At this time, it seems that "shared Imaginary Space" and "shared Imagined Space" are used as total synonyms.

From this time, "SIS" become really common in forge discussions, so I'll stop listing every case. I will concentrate on the ones that depart from the common "game world" meaning.

As this one, from Ron (june 4, 2003)
What's being missed is that we have to be discussing real play. A character sheet is not an Explored Character. A notebook full of pages or a shelf full of sourcebooks is not Explored Setting. The five elements exist only as shared, imagined constructs in the communicative space among people.

Hence, System is what provides motion and time to the imaginative construct. Without it, as I said in the quoted passage above, the other four elements are "frozen" in that imagined space.

Perhaps I should clarify my position on the entire issue still further. Anyone is free to consider any of the five elements to "encompass" the others. I can make a case for doing so for any one of them, without strain. I am not saying you can't privilege System the way you and Mike are doing; I'm saying, "So what?" and shrugging, as the same point applies to each of the others.

It's interesting that in 2003 Ron use "Shared Imaginary Space" more than he use "Shared Imagined Space" (check the search page...). It's like the concept outline in the quote above and the Shared Imagin*** Space were still not united in one.

On February 27, 2004, Emily Care Boss:
The creation of the shared imaginary happenings is also a social happening. It occurs between two or more people, and involves communication and emotional/intellectual contact of some sort.  It is a real world interaction even if what is described within it only happens in pretend.

Exploration is a specific--perhaps ritualized is the right word--type of social interaction. Socializing per se is often seen as interactions that occur while gaming that do not involve exploration.  But exploration and socializing are not dichotomous. Exploration is a subset of socializing.

On April 1, 2004, finally...
"Creative Agenda" doesn't imply that creation only occurs at that point. I think you are still processing the role of this term/process as an arrow in the model, rather than as a box/level of its own. That arrow is a very very big deal.

Why? Because it accounts for exactly your concern. Exploration is the "creative" part, because Exploration is defined as verbal, shared, imaginative content. (Exploration and "Shared Imagined Space" are practically the same thing.)

Techniques are what the people actually do to establish events into the Shared Imagined Space; they are the manifestations of how System interactions with the rest of the Explorative components.

So ... an arrow extends from Creation (as you call it; I say Exploration or SIS) to Doing Stuff (Techniques), and that arrow is all about how and why those particular Techniques are chosen (well or badly).

Hence that arrow is the Creative Agenda.

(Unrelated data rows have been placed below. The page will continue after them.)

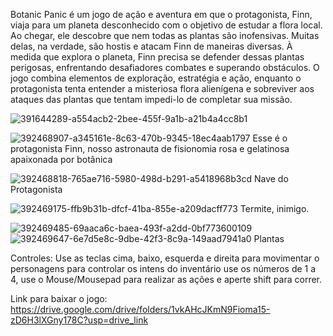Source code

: Botanic Panic é um jogo de ação e aventura em que o protagonista, Finn, viaja para um planeta desconhecido com o objetivo de estudar a flora local. Ao chegar, ele descobre que nem todas as plantas são inofensivas. Muitas delas, na verdade, são hostis e atacam Finn de maneiras diversas. À medida que explora o planeta, Finn precisa se defender dessas plantas perigosas, enfrentando desafiadores combates e superando obstáculos. O jogo combina elementos de exploração, estratégia e ação, enquanto o protagonista tenta entender a misteriosa flora alienígena e sobreviver aos ataques das plantas que tentam impedi-lo de completar sua missão.

![391644289-a554acb2-2bee-455f-9a1b-a21b4a4cc8b1](https://github.com/user-attachments/assets/1a17dae4-2f82-4dd0-b2a1-6366fb5f8f3a)

![392468907-a345161e-8c63-470b-9345-18ec4aab1797](https://github.com/user-attachments/assets/4302b52a-df2d-46e5-8867-fd3f34ff9aad) Esse é o protagonista Finn, nosso astronauta de fisionomia rosa e gelatinosa apaixonada por botânica

![392468818-765ae716-5980-498d-b291-a5418968b3cd](https://github.com/user-attachments/assets/5154eb68-01a7-40f6-8567-ad9c2e543544) Nave do Protagonista


![392469175-ffb9b31b-dfcf-41ba-855e-a209dacff773](https://github.com/user-attachments/assets/9c42a8d7-7fbb-42a8-8c0c-09e67cf807a5)
 Termite, inimigo.

![392469485-69aaca6c-baea-493f-a2dd-0bf773600109](https://github.com/user-attachments/assets/7775daa9-2f17-4089-b4fd-d655fad7cfe0) ![392469647-6e7d5e8c-9dbe-42f3-8c9a-149aad7941a0](https://github.com/user-attachments/assets/f0911371-3e8c-4761-90d1-89fd28e49146) Plantas

Controles: Use as teclas cima, baixo, esquerda e direita para movimentar o personagens para controlar os intens do inventário use os números de 1 a 4, use o Mouse/Mousepad para realizar as ações e aperte shift para correr.

Link para baixar o jogo: https://drive.google.com/drive/folders/1vkAHcJKmN9Fioma15-zD6H3lXGny178C?usp=drive_link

I think the term is accurate, precise, distinct, and descriptive.

June 22, 2004, Matthis Holter:
I don't quite see how Exploration can be phased out in favor of "shared imagined space". Isn't Exploration something you do to the s.i.s.?

At this time the use of "SIS" instead of the longer (and easier to search for) Shared Imagined Space is so widespread that I am sure I am missing a lot of threads...

And at last we get to Vincent's "A short rant about "SIS" (aug 4, 2004 - AFTER the provisional glossary was posted) that I am quoting entirely:
"SIS" is broken terminology.  I hate it with hate!

The SIS is precisely what the players agree happens in the game.  A CRPG, a game book, Stratego, they don't have SISs, because the players don't agree what happens in the game.  They look and observe what happens in the game!  The events of the game are non-imaginary, thus have no need for "shared" or "imaginary" (and don't get me started about how misleading a metaphor "space" is).

Playing Stratego or a CRPG or a game book, you might imagine details beyond the events of the game, but those details are not and can never be events of the game themselves.  Even if you go ahead and imagine them ("my general wears absurd muttonchops!"), and even if you go ahead and share them with your fellow players ("hey Mitch, my general wears absurd muttonchops!"), they do not ever matter to the game.

In a tabletop RPG there are two kinds of things.  One kind is the imaginary, fictional stuff in the game: made up places, made up people doing made up things.  The other kind is the real, actual stuff you can see and touch: numbers on paper, die rolls, maps.  The SIS is exclusively the first kind of thing; none of the second kind of thing can be part of it.  Because the second kind of thing is, y'know, non-imaginary. 

Playing a tabletop RPG, both kinds of things contribute to the game.  Events in the game can depend on wholly imaginary things, wholly real things, or both.  It's important to maintain a "shared" imagination of what's happening in the game for the exact reason that events in the game can depend on it.

Playing a CRPG or a game book, everything that contributes to the game is the second kind of thing.  Real.  The position of your mouse when you click, which page you turn to.  You can't disagree that you turned to page 55 or that your mouse was on the "hit with sword" button when you clicked it.

Along the same lines, we can't consider the CRPG or game book to be a System for an SIS between author and player.  If I imagine a detail beyond the real events of the game, I have no way of knowing (and no real reason to wonder) whether the author and I share it.  Between author and player, it's either real or irrelevent.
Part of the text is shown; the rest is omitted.